Prompt: Where the word "Text" appears in a line below, copy the whole line.

Start of Records provided

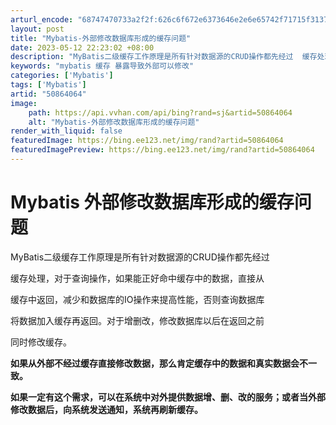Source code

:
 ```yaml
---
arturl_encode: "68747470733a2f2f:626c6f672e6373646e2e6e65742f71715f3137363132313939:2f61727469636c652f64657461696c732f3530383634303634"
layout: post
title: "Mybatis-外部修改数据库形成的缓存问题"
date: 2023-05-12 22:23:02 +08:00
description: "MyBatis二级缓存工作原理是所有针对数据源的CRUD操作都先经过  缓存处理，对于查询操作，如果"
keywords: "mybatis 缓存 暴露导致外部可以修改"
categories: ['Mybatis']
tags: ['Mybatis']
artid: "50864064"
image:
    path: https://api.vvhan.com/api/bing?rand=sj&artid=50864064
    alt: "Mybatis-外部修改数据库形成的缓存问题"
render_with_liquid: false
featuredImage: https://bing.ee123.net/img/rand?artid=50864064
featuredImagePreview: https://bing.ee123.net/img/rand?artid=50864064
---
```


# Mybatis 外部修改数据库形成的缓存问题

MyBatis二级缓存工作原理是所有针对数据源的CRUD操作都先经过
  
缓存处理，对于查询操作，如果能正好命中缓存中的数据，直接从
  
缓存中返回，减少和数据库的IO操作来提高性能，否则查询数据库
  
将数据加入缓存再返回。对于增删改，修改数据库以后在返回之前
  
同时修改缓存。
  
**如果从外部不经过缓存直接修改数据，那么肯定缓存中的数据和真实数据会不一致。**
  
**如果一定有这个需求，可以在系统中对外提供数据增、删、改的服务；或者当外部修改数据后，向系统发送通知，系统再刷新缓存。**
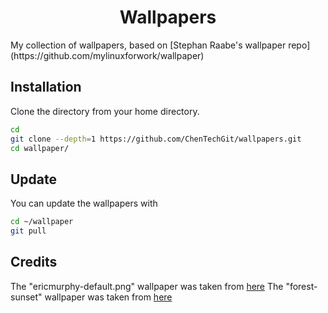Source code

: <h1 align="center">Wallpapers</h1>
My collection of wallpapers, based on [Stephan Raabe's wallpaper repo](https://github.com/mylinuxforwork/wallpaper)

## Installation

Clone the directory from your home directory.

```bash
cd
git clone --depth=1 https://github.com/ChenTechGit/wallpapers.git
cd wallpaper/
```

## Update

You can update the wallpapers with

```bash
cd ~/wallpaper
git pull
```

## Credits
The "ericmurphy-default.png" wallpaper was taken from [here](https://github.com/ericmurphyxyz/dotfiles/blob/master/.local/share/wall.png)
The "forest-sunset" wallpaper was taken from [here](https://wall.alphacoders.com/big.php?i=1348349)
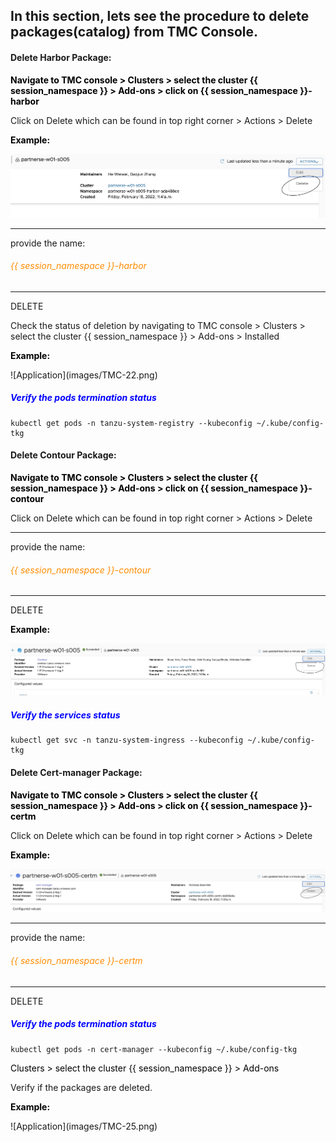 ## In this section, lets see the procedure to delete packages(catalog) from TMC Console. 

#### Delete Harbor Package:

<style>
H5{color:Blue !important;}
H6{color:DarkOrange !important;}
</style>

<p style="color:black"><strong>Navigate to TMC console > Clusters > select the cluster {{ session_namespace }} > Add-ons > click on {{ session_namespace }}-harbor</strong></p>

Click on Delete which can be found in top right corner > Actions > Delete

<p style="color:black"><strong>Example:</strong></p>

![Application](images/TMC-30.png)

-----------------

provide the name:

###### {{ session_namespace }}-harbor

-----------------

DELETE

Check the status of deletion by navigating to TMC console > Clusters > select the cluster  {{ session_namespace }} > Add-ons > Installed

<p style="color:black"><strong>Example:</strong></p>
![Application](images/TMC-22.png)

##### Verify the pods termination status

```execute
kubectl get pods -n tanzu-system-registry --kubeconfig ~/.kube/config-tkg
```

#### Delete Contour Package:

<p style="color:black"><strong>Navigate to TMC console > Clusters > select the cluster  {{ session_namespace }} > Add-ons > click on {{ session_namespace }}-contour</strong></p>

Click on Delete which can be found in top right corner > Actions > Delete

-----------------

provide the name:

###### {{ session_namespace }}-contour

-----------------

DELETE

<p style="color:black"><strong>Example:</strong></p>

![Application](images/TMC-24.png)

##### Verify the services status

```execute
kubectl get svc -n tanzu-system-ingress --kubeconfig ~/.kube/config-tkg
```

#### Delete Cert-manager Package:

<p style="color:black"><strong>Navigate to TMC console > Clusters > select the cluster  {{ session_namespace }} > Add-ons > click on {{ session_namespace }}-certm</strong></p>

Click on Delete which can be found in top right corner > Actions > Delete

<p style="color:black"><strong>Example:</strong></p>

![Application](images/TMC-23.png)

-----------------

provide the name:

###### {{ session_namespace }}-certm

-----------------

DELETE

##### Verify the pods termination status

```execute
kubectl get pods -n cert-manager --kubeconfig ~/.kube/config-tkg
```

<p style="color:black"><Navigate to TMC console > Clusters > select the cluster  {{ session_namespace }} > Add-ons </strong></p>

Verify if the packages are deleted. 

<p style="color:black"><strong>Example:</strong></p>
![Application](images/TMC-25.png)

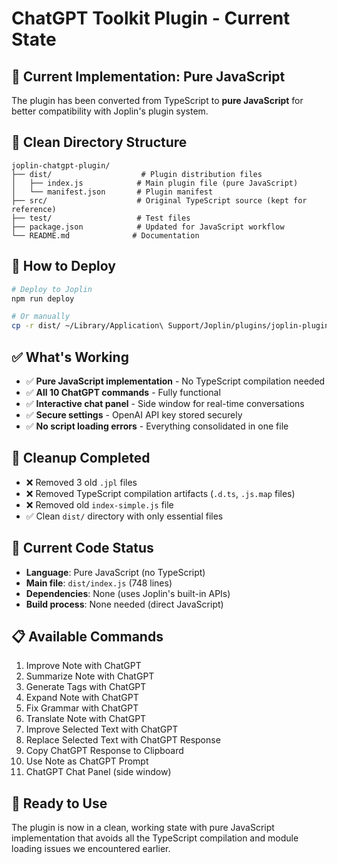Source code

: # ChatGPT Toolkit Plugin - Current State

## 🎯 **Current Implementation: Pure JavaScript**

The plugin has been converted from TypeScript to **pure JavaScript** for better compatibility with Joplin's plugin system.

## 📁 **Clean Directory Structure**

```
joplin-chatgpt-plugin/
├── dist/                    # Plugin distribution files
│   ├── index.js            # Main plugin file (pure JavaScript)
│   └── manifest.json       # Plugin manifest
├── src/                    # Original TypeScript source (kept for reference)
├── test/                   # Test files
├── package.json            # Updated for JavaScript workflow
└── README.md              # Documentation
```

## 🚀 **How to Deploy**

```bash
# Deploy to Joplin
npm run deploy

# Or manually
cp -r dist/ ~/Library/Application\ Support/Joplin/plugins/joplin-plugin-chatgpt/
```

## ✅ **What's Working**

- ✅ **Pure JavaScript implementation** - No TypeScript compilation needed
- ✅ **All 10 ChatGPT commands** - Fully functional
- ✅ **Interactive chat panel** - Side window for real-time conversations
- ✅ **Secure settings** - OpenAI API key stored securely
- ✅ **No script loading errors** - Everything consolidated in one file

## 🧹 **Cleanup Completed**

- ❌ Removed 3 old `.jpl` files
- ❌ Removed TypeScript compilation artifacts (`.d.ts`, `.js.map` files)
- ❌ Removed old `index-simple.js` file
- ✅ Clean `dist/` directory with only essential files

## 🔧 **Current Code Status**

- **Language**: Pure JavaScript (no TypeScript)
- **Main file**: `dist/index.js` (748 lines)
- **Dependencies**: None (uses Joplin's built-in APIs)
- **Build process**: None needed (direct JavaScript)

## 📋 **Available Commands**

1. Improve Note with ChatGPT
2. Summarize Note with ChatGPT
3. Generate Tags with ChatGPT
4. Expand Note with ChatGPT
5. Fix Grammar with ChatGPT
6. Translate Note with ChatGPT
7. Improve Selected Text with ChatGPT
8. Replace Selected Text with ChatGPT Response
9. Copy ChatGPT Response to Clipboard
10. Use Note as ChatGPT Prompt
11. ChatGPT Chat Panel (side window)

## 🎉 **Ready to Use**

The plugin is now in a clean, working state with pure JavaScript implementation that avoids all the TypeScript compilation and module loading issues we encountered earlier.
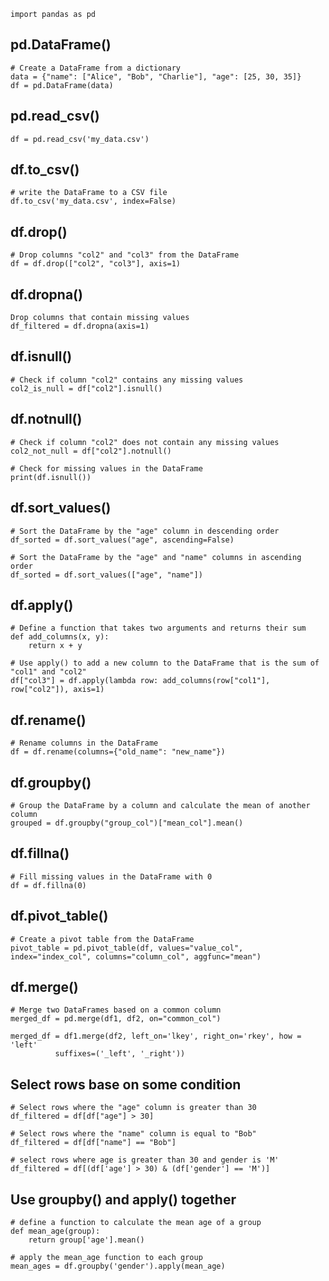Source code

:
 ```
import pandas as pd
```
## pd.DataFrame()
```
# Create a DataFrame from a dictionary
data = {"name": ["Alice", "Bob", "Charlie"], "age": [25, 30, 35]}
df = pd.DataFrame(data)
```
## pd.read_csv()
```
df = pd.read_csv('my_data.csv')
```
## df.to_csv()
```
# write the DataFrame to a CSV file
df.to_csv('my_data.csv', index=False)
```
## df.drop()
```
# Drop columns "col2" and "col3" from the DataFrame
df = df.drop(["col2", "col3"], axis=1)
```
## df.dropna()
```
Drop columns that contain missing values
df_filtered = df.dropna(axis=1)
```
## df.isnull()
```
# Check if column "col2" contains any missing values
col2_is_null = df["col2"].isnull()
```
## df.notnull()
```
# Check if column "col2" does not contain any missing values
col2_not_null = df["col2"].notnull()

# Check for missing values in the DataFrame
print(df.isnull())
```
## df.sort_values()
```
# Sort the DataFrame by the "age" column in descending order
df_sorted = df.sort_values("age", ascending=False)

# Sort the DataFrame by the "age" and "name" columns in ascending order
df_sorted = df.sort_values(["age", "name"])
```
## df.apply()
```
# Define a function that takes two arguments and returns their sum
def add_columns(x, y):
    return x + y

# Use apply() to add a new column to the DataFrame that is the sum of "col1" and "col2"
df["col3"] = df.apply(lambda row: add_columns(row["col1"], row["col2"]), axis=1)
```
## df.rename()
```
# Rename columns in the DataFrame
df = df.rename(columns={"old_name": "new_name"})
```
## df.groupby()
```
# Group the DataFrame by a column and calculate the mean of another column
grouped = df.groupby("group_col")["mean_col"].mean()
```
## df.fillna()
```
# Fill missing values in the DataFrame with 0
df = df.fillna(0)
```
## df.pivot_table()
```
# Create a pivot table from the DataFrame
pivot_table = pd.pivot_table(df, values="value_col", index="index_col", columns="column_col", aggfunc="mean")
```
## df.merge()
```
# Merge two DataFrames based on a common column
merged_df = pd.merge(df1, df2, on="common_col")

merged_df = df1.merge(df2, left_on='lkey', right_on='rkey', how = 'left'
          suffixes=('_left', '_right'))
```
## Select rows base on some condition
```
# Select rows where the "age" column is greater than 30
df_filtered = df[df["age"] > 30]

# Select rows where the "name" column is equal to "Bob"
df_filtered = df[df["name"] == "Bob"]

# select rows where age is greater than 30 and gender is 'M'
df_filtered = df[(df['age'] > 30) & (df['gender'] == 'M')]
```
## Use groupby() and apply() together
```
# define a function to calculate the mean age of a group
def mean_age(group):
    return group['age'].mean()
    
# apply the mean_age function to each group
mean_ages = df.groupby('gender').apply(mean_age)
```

End of Records provided

Result of the exercise:
7. Improve Selected Text with ChatGPT
8. Replace Selected Text with ChatGPT Response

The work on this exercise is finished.